「二度目の夏、二度と会えない君」発表当初から気になっていたタイトルだ。しかしなにかと理由を付けて読んでいなかった。その頃は小説を余り読まなくなっていた頃だった。しかし今回新装版が発売されるということでいいきっかけだと思い、購入し読むことにした。
![]() 二度めの夏、二度と会えない君 (小学館文庫) [ 赤城 大空 ] |
感想
プロローグ
二周目から始まり、そして死ぬということを最初に突きつけてくる。告白を無かった事にするという物語の目的を示してくる。
伝えてはいけない気持ち
一周目である。告白を無かったことにしなければならない理由を示してくる。
最初はそもそも燐とかかわらない予定だったのだが、余計に燐を傷つけてしまうということで、できるだけ歴史を変えないようにして、そして最後だけ告白しないという改変をする。基本、二週目は一周目をなぞるだけなのだ。タイムリープものといってイメージするのは何度も繰り返し行い、積極的に歴史を改変してくものだったので新鮮だった。
死ぬとわかっていると言葉にも重みが違うし、ゴミ処理場などでの向こうからの行動は嬉しいけど隠さないといけなくて、そしてその行動は辛くて、その葛藤が読んでてとても辛かった。
葬儀の場での「壊れてしまっても残るものはあるはずだ」それは燐が作った関係でバンドを続けてくれと言った燐が残したかったものだと思った。
好きという気持ち
どう考えても燐は智のことが好きだろうという状況が続く中、智は燐が死ぬ間際のことを思い出し、そんなことはないと自分に言い聞かせる。しかし合宿での会長との所を見るとやはり好きだよなと思った。そして智が遠くを見ているせいで関係がおかしくなってしまった。遠くを見ているというのは告白を無かった事にするという最終的な目的にしばられて二周目の燐を一周目と違う今の燐を見ていないということなのかなと思った。
本当にやるべきこと
智が告白されたのを見て、好きな人は燐以外に居ると言われて、おかしくなる燐。ここで好きなんだということが確実なものとなった、しかしそれではなぜ一周目で拒絶したのか。
お互いがお互いを想うがゆえにすれ違う。正しくこれなんだなと思った。確信したのはエピローグであった。"Animato animato"とは逆のことをした、引きずった原因の逆のことをした。でも結局引きずってしまった。だから時間が巻き戻った。だからやるべきは告白を無かった事にするということではなく、引きずらないこと。
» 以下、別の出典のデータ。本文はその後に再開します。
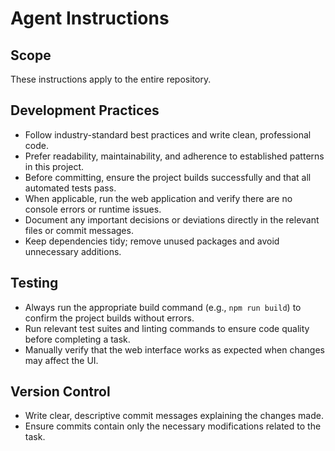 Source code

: # Agent Instructions

## Scope
These instructions apply to the entire repository.

## Development Practices
- Follow industry-standard best practices and write clean, professional code.
- Prefer readability, maintainability, and adherence to established patterns in this project.
- Before committing, ensure the project builds successfully and that all automated tests pass.
- When applicable, run the web application and verify there are no console errors or runtime issues.
- Document any important decisions or deviations directly in the relevant files or commit messages.
- Keep dependencies tidy; remove unused packages and avoid unnecessary additions.

## Testing
- Always run the appropriate build command (e.g., `npm run build`) to confirm the project builds without errors.
- Run relevant test suites and linting commands to ensure code quality before completing a task.
- Manually verify that the web interface works as expected when changes may affect the UI.

## Version Control
- Write clear, descriptive commit messages explaining the changes made.
- Ensure commits contain only the necessary modifications related to the task.

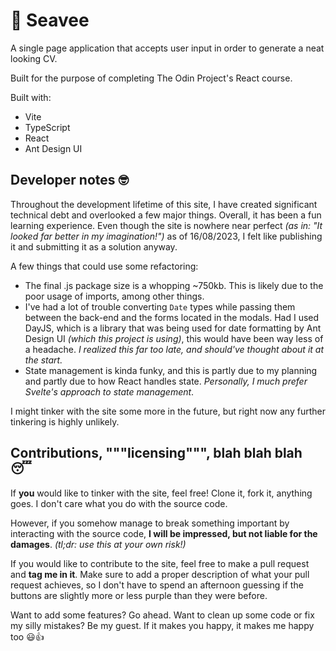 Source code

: # 🌊 Seavee 
A single page application that accepts user input in order to generate a neat looking CV.

Built for the purpose of completing The Odin Project's React course.

Built with:
- Vite
- TypeScript
- React
- Ant Design UI

## Developer notes 🤓
Throughout the development lifetime of this site, I have created significant technical debt and overlooked a few major things. Overall, it has been a fun learning experience. Even though the site is nowhere near perfect *(as in: "It looked far better in my imagination!")* as of 16/08/2023, I felt like publishing it and submitting it as a solution anyway.

A few things that could use some refactoring:
- The final .js package size is a whopping ~750kb. This is likely due to the poor usage of imports, among other things.
- I've had a lot of trouble converting `Date` types while passing them between the back-end and the forms located in the modals. Had I used DayJS, which is a library that was being used for date formatting by Ant Design UI *(which this project is using)*, this would have been way less of a headache. *I realized this far too late, and should've thought about it at the start.*
- State management is kinda funky, and this is partly due to my planning and partly due to how React handles state. *Personally, I much prefer Svelte's approach to state management*.

I might tinker with the site some more in the future, but right now any further tinkering is highly unlikely.

## Contributions, """licensing""", blah blah blah 😴
If **you** would like to tinker with the site, feel free! Clone it, fork it, anything goes. I don't care what you do with the source code.

However, if you somehow manage to break something important by interacting with the source code, **I will be impressed, but not liable for the damages**. *(tl;dr: use this at your own risk!)*

If you would like to contribute to the site, feel free to make a pull request and **tag me in it**. Make sure to add a proper description of what your pull request achieves, so I don't have to spend an afternoon guessing if the buttons are slightly more or less purple than they were before.

Want to add some features? Go ahead. Want to clean up some code or fix my silly mistakes? Be my guest. If it makes you happy, it makes me happy too 😃👍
「バンド、続けて。前を向いて頑張って。そうしてくれると、あたしは嬉しい」
これの問に続けると答えることだったのだと思った。
前を向いて欲しい、これが燐の最後のお願い。
君の居ない未来
何か言いかけた燐、好きと言いかけたのでしょうが言えなかった。代わりに約束のことを言う。そして死ぬ直前、同じ気持ちということを書き残す、死ぬ直前でやっぱり伝えたいとなったのだと思いました。一周目では引きずるからと拒絶した気持ち、しかし今回は約束のことがあるから大丈夫と気持ちを伝えることができたのだと思いました。
おわりに
前半は読んでて苦しくて苦しくて、後半はお互いがお互いを思うことでのすれ違いが辛くて涙してしまいました。作者の言うとおり感情優先で感情の描写が多く、その分本当に辛かった。燐に冷たくするところなんてキャラクターに感情移入して辛かった。
この作品に出会って良かった、心からそう思います。